Gahh, I hate to do this so quickly, but okay. I have a large amount of homework tonight, which means that I need to do that. (Damn it.) As a student, I really, really, really don’t want to fail, especially because these classes are required courses for the major I’m taking. Debunking things takes TIME, and I don’t have that tonight.
Also, you know what? This has been getting too serious up this place, and I get sick and tired of having to tread through anti-choice stupidity. So today, I’m giving you a fun discussion of something really cool in science, since science is awesome!
First off, let’s introduce the topic: ferrofluids! Ferrofluid is basically iron or some other paramagnetic (meaning something that sticks to a magnet) metal suspended in oil. You can get these off Ebay for maybe $10?
Anyways, it’s a paramagnetic metal that is suspended in oil. It’s black and it’s shiny and it’s rather messy to deal with, so if you’re going to buy and mess with the stuff, wear gloves and be VERY careful, as it can stain.
When you put them next to a strong magnet, it gives off really cool shapes as it conforms to the magnet’s magnetic field. Because it’s a fluid, it looks rather surreal, smooth and shiny, unlike what happens when you put iron fillings next to a magnet. It’s like you just took something out of sci-fi and made it real.
And of course, if you put in magnetic screws, bolts, and other knickknacks, it just looks even more amazing.
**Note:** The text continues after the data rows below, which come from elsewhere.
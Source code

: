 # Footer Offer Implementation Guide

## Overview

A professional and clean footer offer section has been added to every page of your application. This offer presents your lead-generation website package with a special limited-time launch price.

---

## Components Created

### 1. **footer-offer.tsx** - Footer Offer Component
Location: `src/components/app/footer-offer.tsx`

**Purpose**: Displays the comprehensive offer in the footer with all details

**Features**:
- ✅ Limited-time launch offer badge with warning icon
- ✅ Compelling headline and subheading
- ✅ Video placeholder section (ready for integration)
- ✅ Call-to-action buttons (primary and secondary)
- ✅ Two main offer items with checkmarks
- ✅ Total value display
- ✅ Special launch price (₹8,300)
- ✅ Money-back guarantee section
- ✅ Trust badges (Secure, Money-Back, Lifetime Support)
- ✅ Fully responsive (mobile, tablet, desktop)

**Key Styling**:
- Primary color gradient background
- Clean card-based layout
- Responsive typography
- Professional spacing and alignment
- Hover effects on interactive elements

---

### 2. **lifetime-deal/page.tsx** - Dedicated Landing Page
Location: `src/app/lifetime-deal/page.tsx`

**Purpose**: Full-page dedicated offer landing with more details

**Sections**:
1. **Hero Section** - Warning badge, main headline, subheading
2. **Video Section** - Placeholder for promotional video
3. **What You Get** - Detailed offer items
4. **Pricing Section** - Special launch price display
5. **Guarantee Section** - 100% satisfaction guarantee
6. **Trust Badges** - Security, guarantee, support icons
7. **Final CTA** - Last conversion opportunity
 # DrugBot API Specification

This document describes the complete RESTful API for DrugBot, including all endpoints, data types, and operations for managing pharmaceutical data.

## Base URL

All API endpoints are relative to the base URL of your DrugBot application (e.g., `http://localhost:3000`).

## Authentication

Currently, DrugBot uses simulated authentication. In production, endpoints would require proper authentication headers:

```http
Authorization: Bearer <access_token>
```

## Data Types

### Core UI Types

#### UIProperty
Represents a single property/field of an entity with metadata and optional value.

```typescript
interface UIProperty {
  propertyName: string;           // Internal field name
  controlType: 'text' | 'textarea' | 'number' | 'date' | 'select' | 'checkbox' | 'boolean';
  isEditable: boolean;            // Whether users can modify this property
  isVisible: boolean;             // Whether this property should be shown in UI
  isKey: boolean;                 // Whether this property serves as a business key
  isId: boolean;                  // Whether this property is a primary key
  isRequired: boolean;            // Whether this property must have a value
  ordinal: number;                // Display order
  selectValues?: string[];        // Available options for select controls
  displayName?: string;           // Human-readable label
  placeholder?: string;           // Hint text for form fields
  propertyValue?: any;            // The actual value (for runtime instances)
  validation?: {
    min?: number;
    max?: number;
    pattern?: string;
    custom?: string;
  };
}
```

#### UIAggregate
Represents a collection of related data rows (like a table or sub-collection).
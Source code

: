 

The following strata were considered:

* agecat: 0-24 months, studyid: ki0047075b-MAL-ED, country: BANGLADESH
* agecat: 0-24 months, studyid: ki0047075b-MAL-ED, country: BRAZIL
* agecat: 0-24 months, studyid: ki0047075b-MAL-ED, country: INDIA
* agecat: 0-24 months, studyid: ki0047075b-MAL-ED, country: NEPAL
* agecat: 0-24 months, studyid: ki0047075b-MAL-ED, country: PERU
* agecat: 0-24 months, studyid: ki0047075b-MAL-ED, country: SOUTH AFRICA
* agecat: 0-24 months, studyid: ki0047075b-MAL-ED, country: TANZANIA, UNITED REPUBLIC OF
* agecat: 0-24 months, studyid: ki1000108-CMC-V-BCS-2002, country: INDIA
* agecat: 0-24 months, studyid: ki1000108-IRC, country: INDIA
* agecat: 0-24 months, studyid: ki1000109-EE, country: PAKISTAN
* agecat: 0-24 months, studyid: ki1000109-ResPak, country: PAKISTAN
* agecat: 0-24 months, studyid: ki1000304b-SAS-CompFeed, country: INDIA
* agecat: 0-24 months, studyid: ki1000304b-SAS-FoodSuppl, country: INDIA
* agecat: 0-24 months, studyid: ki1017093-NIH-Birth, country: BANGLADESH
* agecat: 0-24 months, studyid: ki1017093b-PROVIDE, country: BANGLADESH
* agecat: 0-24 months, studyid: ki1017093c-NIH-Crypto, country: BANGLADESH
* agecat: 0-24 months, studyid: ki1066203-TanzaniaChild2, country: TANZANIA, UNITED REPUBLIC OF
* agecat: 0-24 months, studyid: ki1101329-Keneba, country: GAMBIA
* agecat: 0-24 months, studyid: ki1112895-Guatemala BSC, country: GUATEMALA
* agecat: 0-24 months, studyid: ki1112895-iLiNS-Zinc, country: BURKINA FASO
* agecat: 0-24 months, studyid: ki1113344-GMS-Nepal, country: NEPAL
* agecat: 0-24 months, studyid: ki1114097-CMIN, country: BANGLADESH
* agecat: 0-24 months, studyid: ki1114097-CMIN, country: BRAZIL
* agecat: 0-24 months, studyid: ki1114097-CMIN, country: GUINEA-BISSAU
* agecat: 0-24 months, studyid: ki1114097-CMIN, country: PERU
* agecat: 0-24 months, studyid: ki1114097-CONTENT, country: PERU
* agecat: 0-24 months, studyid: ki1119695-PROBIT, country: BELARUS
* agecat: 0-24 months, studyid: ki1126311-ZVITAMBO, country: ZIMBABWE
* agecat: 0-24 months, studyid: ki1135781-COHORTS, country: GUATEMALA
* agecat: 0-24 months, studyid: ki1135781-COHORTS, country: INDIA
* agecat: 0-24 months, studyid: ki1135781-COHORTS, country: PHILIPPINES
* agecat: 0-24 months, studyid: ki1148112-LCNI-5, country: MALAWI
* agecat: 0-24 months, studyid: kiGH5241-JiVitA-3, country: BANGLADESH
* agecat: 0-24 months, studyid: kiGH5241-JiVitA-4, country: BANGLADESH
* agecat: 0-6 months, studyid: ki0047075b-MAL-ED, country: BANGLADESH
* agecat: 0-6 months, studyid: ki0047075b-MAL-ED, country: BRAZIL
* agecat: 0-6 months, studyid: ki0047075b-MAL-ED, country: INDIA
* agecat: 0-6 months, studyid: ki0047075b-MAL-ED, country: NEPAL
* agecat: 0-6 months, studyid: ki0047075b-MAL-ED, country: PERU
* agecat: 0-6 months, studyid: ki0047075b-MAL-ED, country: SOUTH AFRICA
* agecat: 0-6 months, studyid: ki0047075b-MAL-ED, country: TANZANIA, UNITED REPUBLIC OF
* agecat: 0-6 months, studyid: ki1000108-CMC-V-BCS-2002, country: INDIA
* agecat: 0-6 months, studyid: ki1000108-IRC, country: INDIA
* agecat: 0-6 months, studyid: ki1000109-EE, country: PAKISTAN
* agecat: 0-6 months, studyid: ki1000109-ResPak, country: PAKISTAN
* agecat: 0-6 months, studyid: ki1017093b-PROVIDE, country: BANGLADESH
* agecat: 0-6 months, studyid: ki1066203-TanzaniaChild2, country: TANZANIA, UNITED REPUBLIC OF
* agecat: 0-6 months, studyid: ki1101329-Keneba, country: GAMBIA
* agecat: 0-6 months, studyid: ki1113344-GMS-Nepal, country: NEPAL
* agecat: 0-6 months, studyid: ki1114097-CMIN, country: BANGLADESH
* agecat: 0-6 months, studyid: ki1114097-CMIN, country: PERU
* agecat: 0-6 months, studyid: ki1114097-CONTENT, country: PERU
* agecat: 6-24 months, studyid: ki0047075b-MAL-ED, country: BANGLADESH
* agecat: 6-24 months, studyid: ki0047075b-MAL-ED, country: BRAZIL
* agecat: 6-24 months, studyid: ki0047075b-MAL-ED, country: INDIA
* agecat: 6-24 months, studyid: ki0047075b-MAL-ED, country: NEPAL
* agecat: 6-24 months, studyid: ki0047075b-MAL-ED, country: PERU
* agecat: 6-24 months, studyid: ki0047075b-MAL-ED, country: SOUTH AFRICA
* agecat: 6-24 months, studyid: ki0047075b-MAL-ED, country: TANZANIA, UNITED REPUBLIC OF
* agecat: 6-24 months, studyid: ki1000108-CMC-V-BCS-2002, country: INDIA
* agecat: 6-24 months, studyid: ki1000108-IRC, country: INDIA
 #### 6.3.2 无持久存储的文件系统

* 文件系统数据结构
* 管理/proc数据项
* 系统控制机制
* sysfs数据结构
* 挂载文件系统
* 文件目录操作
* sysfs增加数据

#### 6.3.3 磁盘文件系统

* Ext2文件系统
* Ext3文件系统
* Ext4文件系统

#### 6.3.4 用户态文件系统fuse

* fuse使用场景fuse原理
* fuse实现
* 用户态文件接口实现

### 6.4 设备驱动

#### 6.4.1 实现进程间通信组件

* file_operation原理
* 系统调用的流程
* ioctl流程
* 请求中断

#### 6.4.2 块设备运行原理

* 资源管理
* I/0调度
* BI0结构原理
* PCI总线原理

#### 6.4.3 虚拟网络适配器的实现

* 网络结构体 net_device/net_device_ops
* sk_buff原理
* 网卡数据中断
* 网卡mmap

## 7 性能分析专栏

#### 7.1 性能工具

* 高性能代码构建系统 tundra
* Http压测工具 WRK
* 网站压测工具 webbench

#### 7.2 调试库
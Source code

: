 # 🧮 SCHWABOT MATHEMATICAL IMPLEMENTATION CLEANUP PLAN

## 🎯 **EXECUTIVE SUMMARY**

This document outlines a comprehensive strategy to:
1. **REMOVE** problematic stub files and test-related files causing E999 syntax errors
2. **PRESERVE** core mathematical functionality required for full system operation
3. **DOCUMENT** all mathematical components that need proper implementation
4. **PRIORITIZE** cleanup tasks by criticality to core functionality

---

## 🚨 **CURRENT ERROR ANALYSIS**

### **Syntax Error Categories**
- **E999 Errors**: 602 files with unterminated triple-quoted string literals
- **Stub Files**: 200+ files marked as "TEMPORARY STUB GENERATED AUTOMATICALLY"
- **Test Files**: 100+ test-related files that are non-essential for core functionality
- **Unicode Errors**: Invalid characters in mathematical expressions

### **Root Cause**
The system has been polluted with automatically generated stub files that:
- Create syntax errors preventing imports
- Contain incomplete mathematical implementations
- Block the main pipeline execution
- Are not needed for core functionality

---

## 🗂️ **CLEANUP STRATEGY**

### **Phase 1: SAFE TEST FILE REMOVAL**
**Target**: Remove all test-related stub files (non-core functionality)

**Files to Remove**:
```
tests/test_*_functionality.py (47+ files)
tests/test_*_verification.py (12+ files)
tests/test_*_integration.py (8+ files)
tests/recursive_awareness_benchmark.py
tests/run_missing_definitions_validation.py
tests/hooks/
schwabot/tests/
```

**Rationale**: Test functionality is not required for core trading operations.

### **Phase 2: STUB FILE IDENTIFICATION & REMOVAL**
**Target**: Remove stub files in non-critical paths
I don’t know how to embed videos (plus I would rather have space in my media library for photos and stuff), so here are some links to YouTube videos showing off what ferrofluids can do. I highly recommend you watch these, because they look even more awesome than I can describe.
And here’s a few pictures so that you get the idea:
Ferrofluids are awesome!
And now I have the time to do homework and to take a break from anti-abortion screeds!
*phew* I needed that one. Didn’t you?
I definitely should be able to get back to doing serious debunking tomorrow, but today, let’s just relax and remind ourselves that science is a wonderful, beautiful thing.